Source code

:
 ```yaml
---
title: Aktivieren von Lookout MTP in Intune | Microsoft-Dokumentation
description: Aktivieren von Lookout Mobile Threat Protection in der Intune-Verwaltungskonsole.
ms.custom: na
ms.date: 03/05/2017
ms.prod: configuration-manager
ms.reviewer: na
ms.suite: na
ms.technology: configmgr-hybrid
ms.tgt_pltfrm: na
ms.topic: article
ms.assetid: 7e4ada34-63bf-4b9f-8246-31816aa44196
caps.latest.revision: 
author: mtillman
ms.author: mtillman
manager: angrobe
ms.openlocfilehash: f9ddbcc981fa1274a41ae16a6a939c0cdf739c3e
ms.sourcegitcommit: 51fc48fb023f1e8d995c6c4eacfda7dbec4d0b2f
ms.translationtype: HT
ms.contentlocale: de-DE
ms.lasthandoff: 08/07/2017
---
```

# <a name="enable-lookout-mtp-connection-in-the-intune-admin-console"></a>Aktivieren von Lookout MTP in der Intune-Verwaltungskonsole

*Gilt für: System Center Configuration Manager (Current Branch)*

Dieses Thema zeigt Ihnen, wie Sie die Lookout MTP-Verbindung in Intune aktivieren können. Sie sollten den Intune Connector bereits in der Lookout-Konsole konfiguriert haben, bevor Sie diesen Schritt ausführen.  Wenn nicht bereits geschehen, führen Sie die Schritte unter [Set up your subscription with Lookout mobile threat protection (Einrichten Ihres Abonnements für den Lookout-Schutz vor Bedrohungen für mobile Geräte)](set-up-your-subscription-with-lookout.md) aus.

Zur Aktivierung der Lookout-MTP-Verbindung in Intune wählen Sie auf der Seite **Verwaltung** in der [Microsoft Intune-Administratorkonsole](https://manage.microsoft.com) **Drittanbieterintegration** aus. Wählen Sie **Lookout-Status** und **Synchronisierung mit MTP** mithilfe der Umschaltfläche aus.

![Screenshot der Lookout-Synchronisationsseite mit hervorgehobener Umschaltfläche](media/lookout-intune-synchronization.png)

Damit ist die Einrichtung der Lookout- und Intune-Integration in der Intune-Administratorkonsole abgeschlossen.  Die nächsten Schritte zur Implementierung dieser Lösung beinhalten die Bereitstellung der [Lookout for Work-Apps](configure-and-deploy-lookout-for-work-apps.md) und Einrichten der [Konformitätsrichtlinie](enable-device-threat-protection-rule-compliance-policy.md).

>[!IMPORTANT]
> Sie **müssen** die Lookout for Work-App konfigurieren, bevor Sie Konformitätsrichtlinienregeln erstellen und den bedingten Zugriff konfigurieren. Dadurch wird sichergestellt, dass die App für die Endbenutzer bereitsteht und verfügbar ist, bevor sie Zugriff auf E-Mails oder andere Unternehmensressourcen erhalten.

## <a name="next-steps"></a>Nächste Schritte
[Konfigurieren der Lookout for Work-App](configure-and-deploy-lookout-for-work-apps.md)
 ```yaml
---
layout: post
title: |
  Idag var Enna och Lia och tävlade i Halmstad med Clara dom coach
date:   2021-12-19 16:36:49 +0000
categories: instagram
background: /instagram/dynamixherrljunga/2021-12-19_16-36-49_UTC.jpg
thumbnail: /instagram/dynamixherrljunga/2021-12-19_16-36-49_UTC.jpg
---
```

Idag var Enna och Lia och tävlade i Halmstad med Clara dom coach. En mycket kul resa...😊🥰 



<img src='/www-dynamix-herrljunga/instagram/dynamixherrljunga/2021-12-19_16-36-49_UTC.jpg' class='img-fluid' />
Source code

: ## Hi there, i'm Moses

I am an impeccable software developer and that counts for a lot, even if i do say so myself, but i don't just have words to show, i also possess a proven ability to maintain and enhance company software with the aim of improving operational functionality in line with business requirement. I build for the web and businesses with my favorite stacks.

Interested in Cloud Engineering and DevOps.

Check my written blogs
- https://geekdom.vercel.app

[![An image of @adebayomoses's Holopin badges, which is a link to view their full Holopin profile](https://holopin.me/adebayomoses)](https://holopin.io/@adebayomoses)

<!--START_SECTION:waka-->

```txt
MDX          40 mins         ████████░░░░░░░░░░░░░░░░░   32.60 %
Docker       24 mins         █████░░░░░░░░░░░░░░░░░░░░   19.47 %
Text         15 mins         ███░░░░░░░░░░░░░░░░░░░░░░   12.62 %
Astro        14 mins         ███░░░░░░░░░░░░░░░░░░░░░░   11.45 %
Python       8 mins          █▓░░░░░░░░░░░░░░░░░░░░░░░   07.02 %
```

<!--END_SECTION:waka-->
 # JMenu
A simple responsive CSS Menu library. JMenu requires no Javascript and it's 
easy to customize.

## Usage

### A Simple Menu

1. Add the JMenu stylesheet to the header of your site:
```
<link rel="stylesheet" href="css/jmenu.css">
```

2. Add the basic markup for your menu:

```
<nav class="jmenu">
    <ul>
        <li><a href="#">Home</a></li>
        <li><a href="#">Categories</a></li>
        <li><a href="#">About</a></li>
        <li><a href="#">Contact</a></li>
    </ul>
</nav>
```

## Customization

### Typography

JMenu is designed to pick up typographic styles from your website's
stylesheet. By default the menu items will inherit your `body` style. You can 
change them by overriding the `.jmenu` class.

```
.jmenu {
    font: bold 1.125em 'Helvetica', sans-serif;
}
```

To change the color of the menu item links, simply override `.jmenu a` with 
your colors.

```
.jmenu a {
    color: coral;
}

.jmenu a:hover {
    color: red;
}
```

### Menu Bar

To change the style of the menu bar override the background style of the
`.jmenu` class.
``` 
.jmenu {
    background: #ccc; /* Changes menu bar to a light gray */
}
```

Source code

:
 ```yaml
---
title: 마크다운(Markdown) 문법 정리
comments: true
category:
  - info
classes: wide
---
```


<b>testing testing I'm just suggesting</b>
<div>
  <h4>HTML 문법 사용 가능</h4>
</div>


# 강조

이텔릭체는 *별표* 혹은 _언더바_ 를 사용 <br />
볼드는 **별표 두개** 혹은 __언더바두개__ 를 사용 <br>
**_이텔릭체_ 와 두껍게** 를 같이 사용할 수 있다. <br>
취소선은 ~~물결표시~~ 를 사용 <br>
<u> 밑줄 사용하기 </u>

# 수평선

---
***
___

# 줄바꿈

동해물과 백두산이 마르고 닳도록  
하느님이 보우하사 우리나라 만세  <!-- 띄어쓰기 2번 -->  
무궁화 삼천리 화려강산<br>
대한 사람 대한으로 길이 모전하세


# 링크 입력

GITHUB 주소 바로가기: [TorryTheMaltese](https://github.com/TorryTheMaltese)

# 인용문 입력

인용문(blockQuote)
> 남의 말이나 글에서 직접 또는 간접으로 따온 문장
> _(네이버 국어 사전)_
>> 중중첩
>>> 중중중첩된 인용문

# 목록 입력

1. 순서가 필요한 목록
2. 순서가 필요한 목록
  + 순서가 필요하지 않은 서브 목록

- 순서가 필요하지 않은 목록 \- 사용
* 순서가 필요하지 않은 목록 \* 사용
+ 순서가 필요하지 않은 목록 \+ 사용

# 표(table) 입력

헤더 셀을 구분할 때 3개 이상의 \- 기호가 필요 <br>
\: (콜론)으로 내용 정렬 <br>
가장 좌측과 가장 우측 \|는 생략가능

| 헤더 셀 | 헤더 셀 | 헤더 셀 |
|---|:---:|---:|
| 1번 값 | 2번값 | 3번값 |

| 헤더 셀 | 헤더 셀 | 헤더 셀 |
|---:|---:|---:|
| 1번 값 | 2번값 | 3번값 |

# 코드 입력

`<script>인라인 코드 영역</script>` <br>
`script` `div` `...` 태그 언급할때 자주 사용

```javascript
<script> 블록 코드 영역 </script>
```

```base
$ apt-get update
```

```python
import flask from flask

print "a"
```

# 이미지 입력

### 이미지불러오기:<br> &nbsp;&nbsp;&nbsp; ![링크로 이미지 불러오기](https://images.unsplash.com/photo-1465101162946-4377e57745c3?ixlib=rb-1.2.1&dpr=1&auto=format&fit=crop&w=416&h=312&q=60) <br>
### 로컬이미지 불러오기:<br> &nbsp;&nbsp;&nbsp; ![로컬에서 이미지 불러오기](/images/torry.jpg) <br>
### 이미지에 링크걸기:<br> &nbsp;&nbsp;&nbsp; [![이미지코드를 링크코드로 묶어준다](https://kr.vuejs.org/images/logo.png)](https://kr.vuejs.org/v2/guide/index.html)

########

=== Problem ===
Every line holding the word "stylesheet" should be copied out of the records above.

=== Expected output ===
1. Add the JMenu stylesheet to the header of your site:
<link rel="stylesheet" href="css/jmenu.css">
stylesheet. By default the menu items will inherit your `body` style. You can 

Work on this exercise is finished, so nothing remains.